Functional representations of Graphs

I haven’t dug too deep into graphs when it comes to programming. Never really needed to, I guess. I’ve taken some time to look up graphs and google up haskell’s equivalent… to see that most of the resources are old. Well, I mean, that’s already a thing, and it doesn’t mean they’re already bitrotted just because of that, but they also were a little unclear.

I’ve seen something like

data Node a = MkNode a [a]
-- where [Node a] is a list of adjacent nodes to the current node
type Graph a = [Node a]

But it’s been called to my attention that this is technically not a graph, but a tree with cycles. Which is precisely what a tree is: it’s a directed acyclic graph where every node is connected. This is also basically the implementation that containers uses. (Though for whatever reason, containers’ graphs might not be so good…)

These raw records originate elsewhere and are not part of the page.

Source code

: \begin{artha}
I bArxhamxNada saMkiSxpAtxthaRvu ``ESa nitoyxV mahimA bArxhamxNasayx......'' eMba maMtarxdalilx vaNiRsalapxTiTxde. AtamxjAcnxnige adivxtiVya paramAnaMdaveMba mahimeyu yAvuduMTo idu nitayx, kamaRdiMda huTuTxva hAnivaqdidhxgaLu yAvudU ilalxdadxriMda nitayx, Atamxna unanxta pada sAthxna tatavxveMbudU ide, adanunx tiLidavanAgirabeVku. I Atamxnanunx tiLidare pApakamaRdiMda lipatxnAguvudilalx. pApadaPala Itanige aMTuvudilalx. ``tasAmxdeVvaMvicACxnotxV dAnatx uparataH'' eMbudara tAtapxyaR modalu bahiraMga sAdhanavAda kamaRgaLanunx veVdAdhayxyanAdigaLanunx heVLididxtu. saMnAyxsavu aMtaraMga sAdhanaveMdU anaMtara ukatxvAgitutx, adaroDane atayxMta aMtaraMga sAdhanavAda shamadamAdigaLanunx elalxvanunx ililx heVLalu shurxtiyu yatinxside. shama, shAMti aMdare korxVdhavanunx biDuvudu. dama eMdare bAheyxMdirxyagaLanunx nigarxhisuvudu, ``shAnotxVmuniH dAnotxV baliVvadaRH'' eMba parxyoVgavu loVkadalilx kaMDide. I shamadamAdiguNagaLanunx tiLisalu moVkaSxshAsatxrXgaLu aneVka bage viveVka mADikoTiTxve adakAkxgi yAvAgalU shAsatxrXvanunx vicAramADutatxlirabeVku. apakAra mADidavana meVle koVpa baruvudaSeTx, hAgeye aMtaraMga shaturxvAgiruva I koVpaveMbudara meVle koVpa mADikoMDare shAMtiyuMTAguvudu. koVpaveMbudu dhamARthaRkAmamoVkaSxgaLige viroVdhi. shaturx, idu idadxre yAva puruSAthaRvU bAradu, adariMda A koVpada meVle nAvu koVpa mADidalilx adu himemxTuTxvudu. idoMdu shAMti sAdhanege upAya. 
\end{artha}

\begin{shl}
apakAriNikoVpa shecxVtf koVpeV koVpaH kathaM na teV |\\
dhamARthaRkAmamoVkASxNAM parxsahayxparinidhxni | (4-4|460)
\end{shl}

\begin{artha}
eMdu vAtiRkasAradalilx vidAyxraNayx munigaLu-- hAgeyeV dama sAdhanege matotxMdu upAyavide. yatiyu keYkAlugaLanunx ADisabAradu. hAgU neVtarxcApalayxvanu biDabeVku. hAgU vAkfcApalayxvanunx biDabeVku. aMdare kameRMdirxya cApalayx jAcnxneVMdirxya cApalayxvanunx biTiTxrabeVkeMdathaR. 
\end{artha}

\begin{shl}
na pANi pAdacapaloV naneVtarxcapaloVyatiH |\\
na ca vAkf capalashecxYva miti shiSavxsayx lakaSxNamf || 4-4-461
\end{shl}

However I’ve seen other things like

http://www.cs.tufts.edu/~nr/pubs/zipcfg.pdf

http://www.cs.tufts.edu/~nr/pubs/hoopl10.pdf

And other resources like stackoverflow etc feel like they get ahead of themselves, like

Which just creates a bunch of type aliases. I understand it’s for performance reasons, but it does not make understanding this subject any easier.

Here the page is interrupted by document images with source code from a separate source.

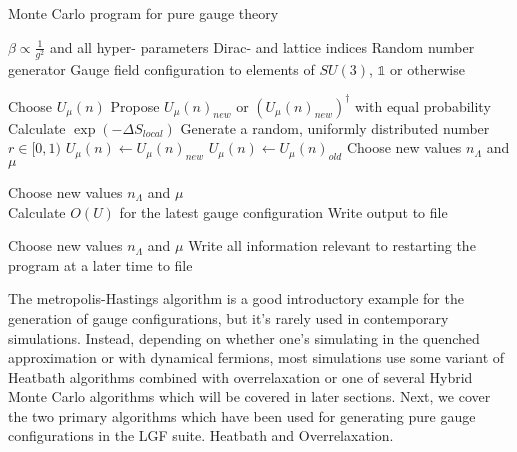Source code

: \documentclass[a4paper,10pt]{article}
\begin{document}
\begin{algorithm}[H]
\caption{Monte Carlo program for pure gauge theory}\label{alg:cap}
\begin{algorithmic}

\Ensure 
\State $\beta \propto \frac{1}{g^2}$ and all hyper- parameters
\State Dirac- and lattice indices
\State Random number generator 
\State Gauge field configuration to elements of $SU(3)$, $\mathbb{1}$ or otherwise

\State Choose $U_\mu(n)$
\State Propose $U_\mu(n)_{new}$ or $(U_\mu(n)_{new})^\dagger$ with equal probability
\State Calculate $\exp (-\Delta S_{local})$
\State Generate a random, uniformly distributed number $r \in [0,1) $
    \State $U_\mu(n) \gets U_\mu(n)_{new}$
\Else
    \State $U_\mu(n) \gets U_\mu(n)_{old}$
\EndIf
\EndFunction
\State Choose new values $n_\Lambda$ and $\mu$
\EndWhile



\State Choose new values $n_\Lambda$ and $\mu$
\EndFunction
\EndWhile\\

\State Calculate $O(U)$ for the latest gauge configuration
\State Write output to file 

\EndFunction
\State Choose new values $n_\Lambda$ and $\mu$
\EndWhile
\State Write all information relevant to restarting the program at a later time to file 
\end{algorithmic}
\end{algorithm}
The metropolis-Hastings algorithm is a good introductory example for the generation of gauge configurations, but it's rarely used in contemporary simulations. Instead, depending on whether one's simulating in the quenched approximation or with dynamical fermions, most simulations use some variant of Heatbath algorithms combined with overrelaxation or one of several Hybrid Monte Carlo algorithms which will be covered in later sections. Next, we cover the two primary algorithms which have been used for generating pure gauge configurations in the LGF suite. Heatbath and Overrelaxation.
\end{document}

From what I’ve read besides the aforementioned representation, there is also

data Edge a = MkEdge a a
data Graph a = MkGraph [a] [Edge a]

Which stores nodes in the first list, and edges between them in the second. I understand that the types I’m making here are equivalent to tuples, but I feel like they make it easier to see the intent of what I’m writing.

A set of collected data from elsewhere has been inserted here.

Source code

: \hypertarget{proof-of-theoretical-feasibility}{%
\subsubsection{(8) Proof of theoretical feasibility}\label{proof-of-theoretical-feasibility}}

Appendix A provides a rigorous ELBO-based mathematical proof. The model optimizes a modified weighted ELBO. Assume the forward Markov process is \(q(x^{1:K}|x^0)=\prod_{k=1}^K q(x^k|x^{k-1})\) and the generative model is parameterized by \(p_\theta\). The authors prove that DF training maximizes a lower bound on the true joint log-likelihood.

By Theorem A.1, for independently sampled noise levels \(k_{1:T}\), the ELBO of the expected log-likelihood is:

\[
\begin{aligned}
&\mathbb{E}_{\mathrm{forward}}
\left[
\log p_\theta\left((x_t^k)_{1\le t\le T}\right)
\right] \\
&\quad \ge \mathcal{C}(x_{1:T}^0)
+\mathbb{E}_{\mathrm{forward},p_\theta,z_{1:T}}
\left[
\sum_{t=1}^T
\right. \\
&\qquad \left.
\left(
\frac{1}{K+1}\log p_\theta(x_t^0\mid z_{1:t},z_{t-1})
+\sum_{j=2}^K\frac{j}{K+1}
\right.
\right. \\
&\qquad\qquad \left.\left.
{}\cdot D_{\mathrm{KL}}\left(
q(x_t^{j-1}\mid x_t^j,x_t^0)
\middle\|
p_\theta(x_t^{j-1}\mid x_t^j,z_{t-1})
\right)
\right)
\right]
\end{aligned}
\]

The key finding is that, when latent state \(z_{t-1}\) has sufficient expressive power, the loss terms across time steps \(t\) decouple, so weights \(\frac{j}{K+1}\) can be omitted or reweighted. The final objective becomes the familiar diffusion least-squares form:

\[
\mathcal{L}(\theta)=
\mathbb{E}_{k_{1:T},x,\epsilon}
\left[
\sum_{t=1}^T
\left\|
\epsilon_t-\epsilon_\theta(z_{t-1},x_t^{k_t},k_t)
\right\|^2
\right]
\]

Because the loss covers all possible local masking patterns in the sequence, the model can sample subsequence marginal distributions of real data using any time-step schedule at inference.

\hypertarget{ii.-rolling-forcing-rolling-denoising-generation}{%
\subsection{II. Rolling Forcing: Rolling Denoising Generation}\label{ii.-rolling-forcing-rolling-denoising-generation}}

I’ve also found a couple interesting explanations about why graphs are perhaps not as simple to represent as something like trees in algebraic data types. It’s because graphs are not algebraic (though, obviously algebraic-graphs has a representation that makes them such, but it doesn’t look different from the first representation I posted…), and ADTs are more suited for representing types in the form of trees. I’ve also found different answers that allude to tying the knot to make graphs as a recursive data type, but somehow, I’ve never seen such a type, only allusions to it.

I was a little disappointed that there wasn’t a neat resource that compiled different representations of graphs in Haskell and just showed the more easy to read version of their definition first. It feels like a lot of these resources start talking and showing other things before showing their representation in an understandable way. Also, probably a big reason I’m not understanding them this easily is because I’m probably a little rusty when it comes to Haskell, but I’m not sure.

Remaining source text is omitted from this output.